● **TASK BRIEF**:
Your task is to work out how many lines in the data include the word "sales". Reply with the number alone.

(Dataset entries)
• • • • • • •
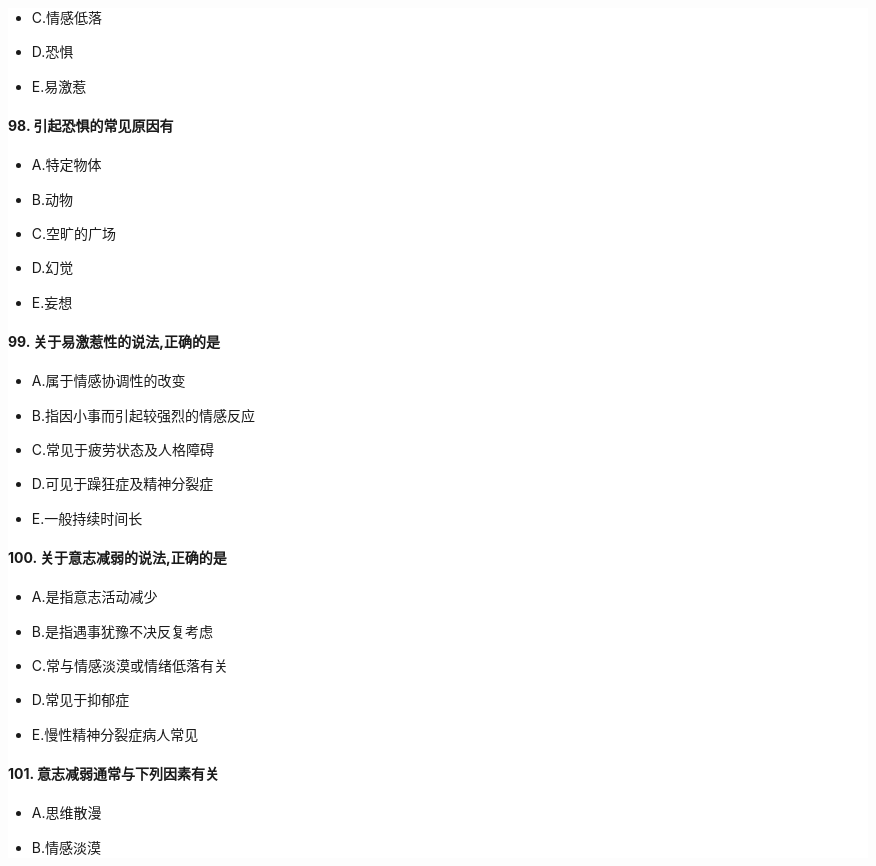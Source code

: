 * C.情感低落

* D.恐惧

* E.易激惹







#### 98. 引起恐惧的常见原因有

* A.特定物体

* B.动物

* C.空旷的广场

* D.幻觉

* E.妄想







#### 99. 关于易激惹性的说法,正确的是

* A.属于情感协调性的改变

* B.指因小事而引起较强烈的情感反应

* C.常见于疲劳状态及人格障碍

* D.可见于躁狂症及精神分裂症

* E.一般持续时间长







#### 100. 关于意志减弱的说法,正确的是

* A.是指意志活动减少

* B.是指遇事犹豫不决反复考虑

* C.常与情感淡漠或情绪低落有关

* D.常见于抑郁症

* E.慢性精神分裂症病人常见







#### 101. 意志减弱通常与下列因素有关

* A.思维散漫

* B.情感淡漠
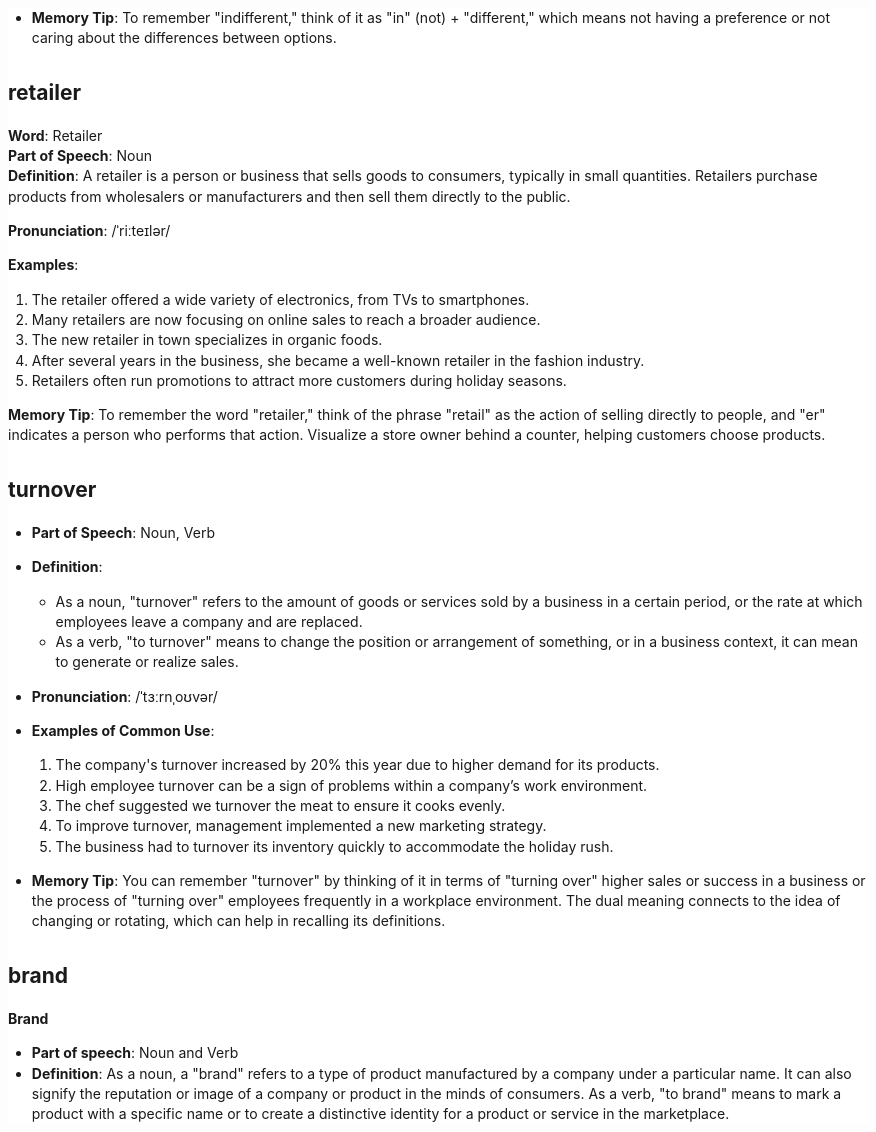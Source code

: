 - **Memory Tip**: To remember "indifferent," think of it as "in" (not) + "different," which means not having a preference or not caring about the differences between options.
## retailer
**Word**: Retailer  
**Part of Speech**: Noun  
**Definition**: A retailer is a person or business that sells goods to consumers, typically in small quantities. Retailers purchase products from wholesalers or manufacturers and then sell them directly to the public.  

**Pronunciation**: /ˈriːteɪlər/  

**Examples**:  
1. The retailer offered a wide variety of electronics, from TVs to smartphones.  
2. Many retailers are now focusing on online sales to reach a broader audience.  
3. The new retailer in town specializes in organic foods.  
4. After several years in the business, she became a well-known retailer in the fashion industry.  
5. Retailers often run promotions to attract more customers during holiday seasons.  

**Memory Tip**: To remember the word "retailer," think of the phrase "retail" as the action of selling directly to people, and "er" indicates a person who performs that action. Visualize a store owner behind a counter, helping customers choose products.
## turnover
- **Part of Speech**: Noun, Verb  
- **Definition**:  
  - As a noun, "turnover" refers to the amount of goods or services sold by a business in a certain period, or the rate at which employees leave a company and are replaced.  
  - As a verb, "to turnover" means to change the position or arrangement of something, or in a business context, it can mean to generate or realize sales.

- **Pronunciation**: /ˈtɜːrnˌoʊvər/

- **Examples of Common Use**:  
  1. The company's turnover increased by 20% this year due to higher demand for its products.  
  2. High employee turnover can be a sign of problems within a company’s work environment.  
  3. The chef suggested we turnover the meat to ensure it cooks evenly.  
  4. To improve turnover, management implemented a new marketing strategy.  
  5. The business had to turnover its inventory quickly to accommodate the holiday rush.

- **Memory Tip**: You can remember "turnover" by thinking of it in terms of "turning over" higher sales or success in a business or the process of "turning over" employees frequently in a workplace environment. The dual meaning connects to the idea of changing or rotating, which can help in recalling its definitions.
## brand
**Brand** 

- **Part of speech**: Noun and Verb  
- **Definition**: As a noun, a "brand" refers to a type of product manufactured by a company under a particular name. It can also signify the reputation or image of a company or product in the minds of consumers. As a verb, "to brand" means to mark a product with a specific name or to create a distinctive identity for a product or service in the marketplace.
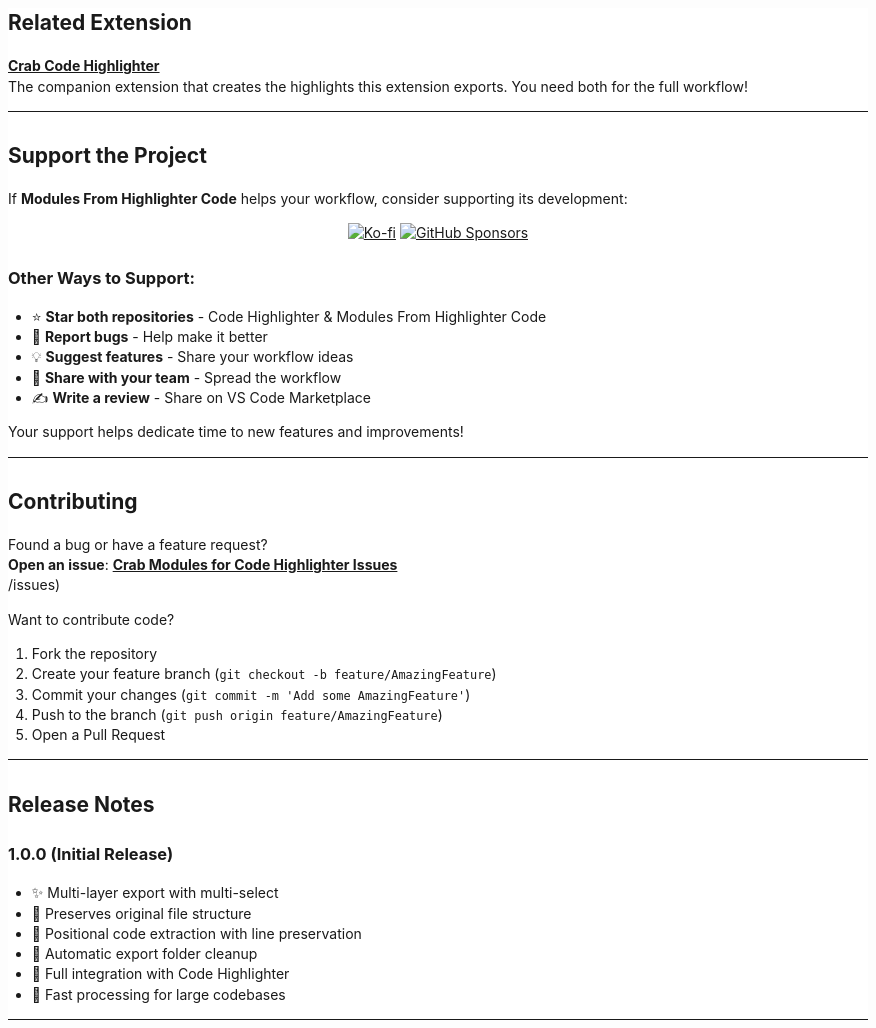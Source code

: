 
## Related Extension

**[Crab Code Highlighter](https://github.com/AmazingCrab/Extension-for-VsCode-Crab-Code-Highlighter)**  
The companion extension that creates the highlights this extension exports. You need both for the full workflow!

---

## Support the Project

If **Modules From Highlighter Code** helps your workflow, consider supporting its development:

<div align="center">

[![Ko-fi](https://img.shields.io/badge/☕_Buy_me_a_coffee-FF5E5B?style=for-the-badge&logo=ko-fi&logoColor=white)](https://ko-fi.com/amazingcrab)
[![GitHub Sponsors](https://img.shields.io/badge/💝_Sponsor_on_GitHub-EA4AAA?style=for-the-badge&logo=github-sponsors&logoColor=white)](https://github.com/sponsors/AmazingCrab)

</div>

### Other Ways to Support:
- ⭐ **Star both repositories** - Code Highlighter & Modules From Highlighter Code
- 🐛 **Report bugs** - Help make it better
- 💡 **Suggest features** - Share your workflow ideas
- 📢 **Share with your team** - Spread the workflow
- ✍️ **Write a review** - Share on VS Code Marketplace

Your support helps dedicate time to new features and improvements!

---

## Contributing

Found a bug or have a feature request?  
**Open an issue**: **[Crab Modules for Code Highlighter Issues](https://github.com/AmazingCrab/Extension-for-VsCode-Crab-Modules-for-Code-Highlighter/issues)**  
/issues)

Want to contribute code?
1. Fork the repository
2. Create your feature branch (`git checkout -b feature/AmazingFeature`)
3. Commit your changes (`git commit -m 'Add some AmazingFeature'`)
4. Push to the branch (`git push origin feature/AmazingFeature`)
5. Open a Pull Request

---

## Release Notes

### 1.0.0 (Initial Release)
- ✨ Multi-layer export with multi-select
- 📁 Preserves original file structure
- 📍 Positional code extraction with line preservation
- 🔄 Automatic export folder cleanup
- 🎨 Full integration with Code Highlighter
- 🚀 Fast processing for large codebases

---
• • • • • • •
● **COMPLETED EXERCISE**:
3